Noise-Aware Quantum Architecture Search Based on NSGA-II Algorithm
Chenlu Li, Hui Zeng, Dazhi Ding
TL;DR
The paper addresses the challenge of automatically designing quantum architectures for variational quantum algorithms under hardware noise. It proposes NA-QAS, a framework that combines noise-aware training, a hybrid Hamiltonian parameter-sharing strategy with supernets, and a variable-depth NSGA-II search to identify robust PQCs. Key contributions include an explicit noise model integration for bit-flip, depolarizing, and thermal relaxation channels, a parameter-sharing mechanism to reduce evaluation overhead, and an enhanced NSGA-II capable of exploring variable-depth architectures. Empirical results on binary and iris classification under simulated noise show NA-QAS achieves higher accuracy with lower CNOT counts and circuit depths compared with baselines, highlighting potential for scalable deployment of VQAs on NISQ hardware.
Abstract
Quantum architecture search (QAS) has emerged to automate the design of high-performance quantum circuits under specific tasks and hardware constraints.

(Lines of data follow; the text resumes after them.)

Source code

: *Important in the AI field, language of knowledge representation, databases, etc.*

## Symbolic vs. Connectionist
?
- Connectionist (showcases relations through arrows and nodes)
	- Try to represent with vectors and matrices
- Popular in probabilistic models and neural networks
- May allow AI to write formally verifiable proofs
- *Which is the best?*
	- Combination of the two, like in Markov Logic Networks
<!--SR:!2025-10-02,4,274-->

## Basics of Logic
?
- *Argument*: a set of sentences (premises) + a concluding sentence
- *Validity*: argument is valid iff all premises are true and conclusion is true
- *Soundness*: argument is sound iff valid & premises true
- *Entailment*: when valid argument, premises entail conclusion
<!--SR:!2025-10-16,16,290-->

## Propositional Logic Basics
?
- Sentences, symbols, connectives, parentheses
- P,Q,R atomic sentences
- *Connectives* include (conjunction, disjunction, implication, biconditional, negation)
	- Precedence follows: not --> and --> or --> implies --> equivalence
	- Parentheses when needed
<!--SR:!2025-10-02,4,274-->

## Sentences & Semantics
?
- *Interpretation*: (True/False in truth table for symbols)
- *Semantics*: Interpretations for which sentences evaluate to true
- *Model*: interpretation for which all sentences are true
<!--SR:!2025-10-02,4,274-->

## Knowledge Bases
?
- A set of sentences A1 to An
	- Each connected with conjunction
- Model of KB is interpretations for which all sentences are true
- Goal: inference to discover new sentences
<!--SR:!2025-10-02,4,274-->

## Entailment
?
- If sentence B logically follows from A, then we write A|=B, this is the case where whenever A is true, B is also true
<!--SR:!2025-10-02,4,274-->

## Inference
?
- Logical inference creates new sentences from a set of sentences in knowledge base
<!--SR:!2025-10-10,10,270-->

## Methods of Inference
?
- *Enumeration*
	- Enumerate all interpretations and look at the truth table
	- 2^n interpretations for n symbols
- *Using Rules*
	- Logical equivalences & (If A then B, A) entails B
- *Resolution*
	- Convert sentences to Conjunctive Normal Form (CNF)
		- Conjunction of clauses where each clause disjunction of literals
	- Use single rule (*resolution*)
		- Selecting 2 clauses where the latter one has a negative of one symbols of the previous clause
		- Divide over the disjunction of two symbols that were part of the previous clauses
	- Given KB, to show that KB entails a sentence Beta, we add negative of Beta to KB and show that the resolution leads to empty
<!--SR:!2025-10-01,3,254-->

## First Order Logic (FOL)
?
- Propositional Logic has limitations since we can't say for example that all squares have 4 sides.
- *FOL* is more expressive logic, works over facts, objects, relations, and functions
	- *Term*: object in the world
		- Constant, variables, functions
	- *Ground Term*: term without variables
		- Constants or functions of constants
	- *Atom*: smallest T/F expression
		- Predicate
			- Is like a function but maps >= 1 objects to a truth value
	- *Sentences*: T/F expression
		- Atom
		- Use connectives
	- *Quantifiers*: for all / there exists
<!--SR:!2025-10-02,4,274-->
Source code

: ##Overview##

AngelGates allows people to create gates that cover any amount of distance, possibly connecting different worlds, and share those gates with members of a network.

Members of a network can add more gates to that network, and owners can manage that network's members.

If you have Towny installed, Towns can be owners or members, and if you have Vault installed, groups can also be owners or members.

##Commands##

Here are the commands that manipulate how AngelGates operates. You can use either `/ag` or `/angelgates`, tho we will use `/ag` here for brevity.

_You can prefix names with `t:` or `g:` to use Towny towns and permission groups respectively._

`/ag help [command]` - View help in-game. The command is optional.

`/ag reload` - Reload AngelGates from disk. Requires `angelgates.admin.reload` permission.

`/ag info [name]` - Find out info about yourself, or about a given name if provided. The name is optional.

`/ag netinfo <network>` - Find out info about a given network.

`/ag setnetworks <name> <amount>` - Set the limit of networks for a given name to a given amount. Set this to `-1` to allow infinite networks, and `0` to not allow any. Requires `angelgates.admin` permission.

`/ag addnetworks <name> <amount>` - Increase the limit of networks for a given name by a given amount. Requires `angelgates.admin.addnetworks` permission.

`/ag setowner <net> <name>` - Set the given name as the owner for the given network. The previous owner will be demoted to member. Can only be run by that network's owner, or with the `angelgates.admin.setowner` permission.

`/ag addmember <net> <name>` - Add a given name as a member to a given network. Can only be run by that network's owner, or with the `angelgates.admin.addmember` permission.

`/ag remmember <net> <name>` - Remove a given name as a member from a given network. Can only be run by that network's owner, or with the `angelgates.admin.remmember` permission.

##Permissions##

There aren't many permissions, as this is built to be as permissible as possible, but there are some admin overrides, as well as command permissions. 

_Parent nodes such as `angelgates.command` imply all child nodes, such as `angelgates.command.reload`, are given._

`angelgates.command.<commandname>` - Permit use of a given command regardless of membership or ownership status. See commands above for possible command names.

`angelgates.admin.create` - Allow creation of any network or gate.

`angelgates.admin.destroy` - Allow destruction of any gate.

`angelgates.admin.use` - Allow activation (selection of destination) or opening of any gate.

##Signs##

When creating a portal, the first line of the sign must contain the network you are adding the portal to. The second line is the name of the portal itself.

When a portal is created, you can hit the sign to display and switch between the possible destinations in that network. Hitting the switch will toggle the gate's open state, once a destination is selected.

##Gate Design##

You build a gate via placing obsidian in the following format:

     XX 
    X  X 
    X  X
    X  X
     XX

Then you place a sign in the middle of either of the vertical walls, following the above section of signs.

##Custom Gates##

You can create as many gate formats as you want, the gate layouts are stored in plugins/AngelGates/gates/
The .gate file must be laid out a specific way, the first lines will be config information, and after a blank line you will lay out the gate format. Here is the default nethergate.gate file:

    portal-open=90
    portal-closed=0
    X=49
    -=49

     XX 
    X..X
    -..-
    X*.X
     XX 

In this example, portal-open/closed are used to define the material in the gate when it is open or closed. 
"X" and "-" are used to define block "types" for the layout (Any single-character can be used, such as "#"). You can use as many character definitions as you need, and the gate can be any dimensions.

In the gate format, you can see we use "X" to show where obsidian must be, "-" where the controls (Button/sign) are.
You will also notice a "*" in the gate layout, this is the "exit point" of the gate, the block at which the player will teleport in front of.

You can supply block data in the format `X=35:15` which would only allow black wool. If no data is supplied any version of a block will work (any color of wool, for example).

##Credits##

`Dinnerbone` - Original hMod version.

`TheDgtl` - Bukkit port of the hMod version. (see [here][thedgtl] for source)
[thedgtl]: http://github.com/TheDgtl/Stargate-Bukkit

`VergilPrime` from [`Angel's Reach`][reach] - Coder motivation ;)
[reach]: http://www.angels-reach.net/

We propose a noise-aware quantum architecture search (NA-QAS) framework based on variational quantum circuit design. By incorporating a noise model into the training of parameterized quantum circuits (PQCs) , the proposed framework identifies the noise-robust architectures. We introduce a hybrid Hamiltonian $\varepsilon$ -greedy strategy to optimize evaluation costs and circumvent local optima. Furthermore, an enhanced variable-depth NSGA-II algorithm is employed to navigate the vast search space, enabling an automated trade-off between architectural expressibility and quantum hardware overhead. The effectiveness of the framework is validated through binary classification and iris multi-classification tasks under a noisy condition. Compared to existing approaches, our framework can search for quantum architectures with superior performance and greater resource efficiency under a noisy condition.